World War 3: Japan slapped down by Kremlin | World | News | Express.co.uk

 中国にせよ、ロシアにせよ、ミサイル防衛システムがよほど気に入らないのでしょう。そもそも日本とロシアの間には平和条約もないのですから、米ロの軍縮協議の話を持ち出されても困るだけです。

 ただ、残念ながら、ロシアの方が日本の状況を良く把握しているようにも見えます。

産経新聞を引用します。

「 産経新聞社とFNNの合同世論調査では、北朝鮮弾道ミサイルの発射元をたたく敵基地攻撃能力について「保有すべきだ」が53・8%と「保有すべきでない」の38・2%を上回った。安倍晋三首相は「現時点で具体的な検討を行う予定はない」と慎重だが、本格的な検討へ世論の素地は整いつつある。

 調査では、北朝鮮の動向に「脅威を感じる」との回答が84・7%に上り、米朝の軍事衝突にも77・0%が懸念を示した。弾道ミサイル防衛態勢の強化にも68・0%が賛成した。

 敵基地攻撃能力を保有すべきだとの回答は、支持政党を問わず一定割合を占めている。公明党山口那津男代表らが慎重姿勢を示しているが、調査では公明党支持層の47・2%が保有に賛成し、反対の36・1%を上回った。民進、共産両党の支持層は反対派が賛成派を上回ったが、それでも賛成派が民進党42・2%、共産党40・0%だった。

 非核三原則の見直しに関しては、「見直しを議論すべきではない」が53・7%と「議論すべきだ」の43・2%を上回った。

 年代別にみると、高齢層ほど見直し議論に積極的という傾向が出た。「議論すべきだ」との回答は、男性では60代以上が最多の51・4%で、最少は30代の37・0%。女性は60代以上が最多の46・4%で、10、20代の31・3%が最少だった。

 一方、日本の核兵器に関する設問では、79・1%が「保有すべきではない」と否定的だった。」

【産経・FNN合同世論調査】敵基地攻撃能力保有、賛成派が上回る 各党支持層別でも一定割合が賛成 - 産経ニュース

 そして、防衛省巡航ミサイルの採用には前向きです。

「 政府は北朝鮮による相次ぐ弾道ミサイル発射や核開発継続を受け、日米同盟の対処能力を強化するため、巡航ミサイルの将来的な導入に向けた本格検討に入った。北朝鮮の脅威は新たな段階になったとして、発射拠点を巡航ミサイルなどにより破壊する「敵基地攻撃能力」の保有を目指す。早ければ、来年度予算案に調査費などを計上したい意向だ。政府関係者が5日、明らかにした。
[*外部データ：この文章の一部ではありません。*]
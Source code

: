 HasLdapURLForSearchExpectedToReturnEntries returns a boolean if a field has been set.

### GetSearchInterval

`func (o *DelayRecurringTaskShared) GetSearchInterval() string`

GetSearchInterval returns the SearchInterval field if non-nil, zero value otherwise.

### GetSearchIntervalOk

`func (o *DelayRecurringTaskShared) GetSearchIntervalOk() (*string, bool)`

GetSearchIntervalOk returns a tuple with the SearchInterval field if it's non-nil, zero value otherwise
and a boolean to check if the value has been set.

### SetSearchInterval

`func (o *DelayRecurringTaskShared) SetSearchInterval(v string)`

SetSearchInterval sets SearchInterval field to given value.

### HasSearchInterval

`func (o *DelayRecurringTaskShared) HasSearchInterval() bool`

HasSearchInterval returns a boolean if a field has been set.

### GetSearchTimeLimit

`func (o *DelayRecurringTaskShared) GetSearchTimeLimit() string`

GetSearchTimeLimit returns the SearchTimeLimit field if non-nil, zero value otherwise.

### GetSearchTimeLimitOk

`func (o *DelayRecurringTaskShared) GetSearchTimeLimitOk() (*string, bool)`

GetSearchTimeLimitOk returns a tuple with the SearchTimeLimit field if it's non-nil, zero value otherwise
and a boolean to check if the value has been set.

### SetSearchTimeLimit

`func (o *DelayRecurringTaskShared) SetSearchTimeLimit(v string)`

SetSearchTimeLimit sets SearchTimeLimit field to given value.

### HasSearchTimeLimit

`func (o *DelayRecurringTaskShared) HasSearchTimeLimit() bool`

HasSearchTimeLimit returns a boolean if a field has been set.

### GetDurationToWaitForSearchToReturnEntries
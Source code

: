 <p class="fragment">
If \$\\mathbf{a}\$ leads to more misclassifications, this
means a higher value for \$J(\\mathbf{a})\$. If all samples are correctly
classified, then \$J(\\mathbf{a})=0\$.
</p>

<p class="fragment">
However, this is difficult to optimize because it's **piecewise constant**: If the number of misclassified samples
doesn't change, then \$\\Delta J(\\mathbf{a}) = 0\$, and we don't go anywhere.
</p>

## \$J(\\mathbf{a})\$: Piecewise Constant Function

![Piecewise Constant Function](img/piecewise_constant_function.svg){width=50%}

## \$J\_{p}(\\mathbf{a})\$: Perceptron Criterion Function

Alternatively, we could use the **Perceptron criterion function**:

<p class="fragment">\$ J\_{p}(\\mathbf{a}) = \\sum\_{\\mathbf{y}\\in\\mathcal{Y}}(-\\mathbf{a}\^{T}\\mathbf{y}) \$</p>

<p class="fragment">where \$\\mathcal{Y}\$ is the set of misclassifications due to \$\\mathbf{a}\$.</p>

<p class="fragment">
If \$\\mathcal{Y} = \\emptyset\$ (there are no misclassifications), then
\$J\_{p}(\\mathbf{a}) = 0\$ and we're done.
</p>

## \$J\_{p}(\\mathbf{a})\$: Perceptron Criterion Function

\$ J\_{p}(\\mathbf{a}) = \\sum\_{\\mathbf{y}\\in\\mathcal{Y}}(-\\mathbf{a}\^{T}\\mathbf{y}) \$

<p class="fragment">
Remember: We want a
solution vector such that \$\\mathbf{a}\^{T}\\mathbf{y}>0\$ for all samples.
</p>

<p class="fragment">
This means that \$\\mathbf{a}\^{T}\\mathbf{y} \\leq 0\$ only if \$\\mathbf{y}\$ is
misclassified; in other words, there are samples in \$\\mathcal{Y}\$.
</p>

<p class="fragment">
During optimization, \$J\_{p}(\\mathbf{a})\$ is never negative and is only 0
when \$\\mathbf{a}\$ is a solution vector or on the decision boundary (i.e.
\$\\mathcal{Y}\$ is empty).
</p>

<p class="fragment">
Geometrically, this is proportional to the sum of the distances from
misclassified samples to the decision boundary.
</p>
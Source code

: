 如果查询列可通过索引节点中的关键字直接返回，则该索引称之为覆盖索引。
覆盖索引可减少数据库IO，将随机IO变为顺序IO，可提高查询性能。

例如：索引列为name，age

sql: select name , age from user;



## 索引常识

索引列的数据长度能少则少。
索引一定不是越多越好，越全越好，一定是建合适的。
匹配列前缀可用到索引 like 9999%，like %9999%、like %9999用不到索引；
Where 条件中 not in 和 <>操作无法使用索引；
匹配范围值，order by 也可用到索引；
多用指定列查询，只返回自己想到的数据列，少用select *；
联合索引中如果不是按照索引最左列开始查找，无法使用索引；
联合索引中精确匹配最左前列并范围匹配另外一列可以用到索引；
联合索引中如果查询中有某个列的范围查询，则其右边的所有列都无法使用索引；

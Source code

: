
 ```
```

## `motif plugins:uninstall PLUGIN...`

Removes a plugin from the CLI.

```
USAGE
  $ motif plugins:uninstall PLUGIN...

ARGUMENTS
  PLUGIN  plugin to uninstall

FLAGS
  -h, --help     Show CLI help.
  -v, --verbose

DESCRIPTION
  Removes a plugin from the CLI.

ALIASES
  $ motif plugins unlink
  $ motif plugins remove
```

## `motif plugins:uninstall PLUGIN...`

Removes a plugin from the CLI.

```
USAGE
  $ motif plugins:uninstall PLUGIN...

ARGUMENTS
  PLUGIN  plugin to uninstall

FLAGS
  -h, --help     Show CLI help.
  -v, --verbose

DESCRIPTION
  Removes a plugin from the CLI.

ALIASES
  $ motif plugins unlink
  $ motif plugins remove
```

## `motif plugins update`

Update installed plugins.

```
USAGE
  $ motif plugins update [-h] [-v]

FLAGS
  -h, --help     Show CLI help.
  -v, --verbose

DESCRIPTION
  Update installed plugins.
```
 巡航ミサイルは米国製「トマホーク」の導入を想定日本海上から北朝鮮全域を射程に収め、低空飛行するためレーダーに捕捉されにくく、目標を精密に攻撃する特徴がある。4月の米国のシリア攻撃にも使われた。

 海上自衛隊イージス艦への搭載が有力だ。

 防衛省筋は、これまで米側は巡航ミサイルを日本が保有することに慎重だったが、トランプ政権下、朝鮮半島情勢の深刻化を受けて態度を軟化させていると指摘。日本政府関係者は「来年度予算に調査費などを反映させたい」としている。」

日本政府、トマホーク導入検討 海上自衛隊のイージス艦搭載有力(1/2ページ) - 産経ニュース

 ロシアから見れば、北朝鮮を口実に、日本はミサイル防衛はおろか敵基地攻撃能力の向上を図っているように見えます。敵基地攻撃の対象にウラジオストックが入らないという保証がないことは当然のことでしょう。

 ただ、日本の場合は中韓関係での韓国のように,ロシアに対して従属的な立場にはありません。ここは「北朝鮮対策ですから」の一言で突っぱねるしかないでしょう。

 そこで,改めて問題になるのは、米中衝突の際に、どのような立場を取るのかということです。中国に組みするのか、アメリカに与するのか、あるいは、様子見を決め込むのか、そのそれぞれの場合で、極東における情勢は全く変わることになります。

 それを見込んだ上で、ロシアとの繊細な外交が期待されるところです。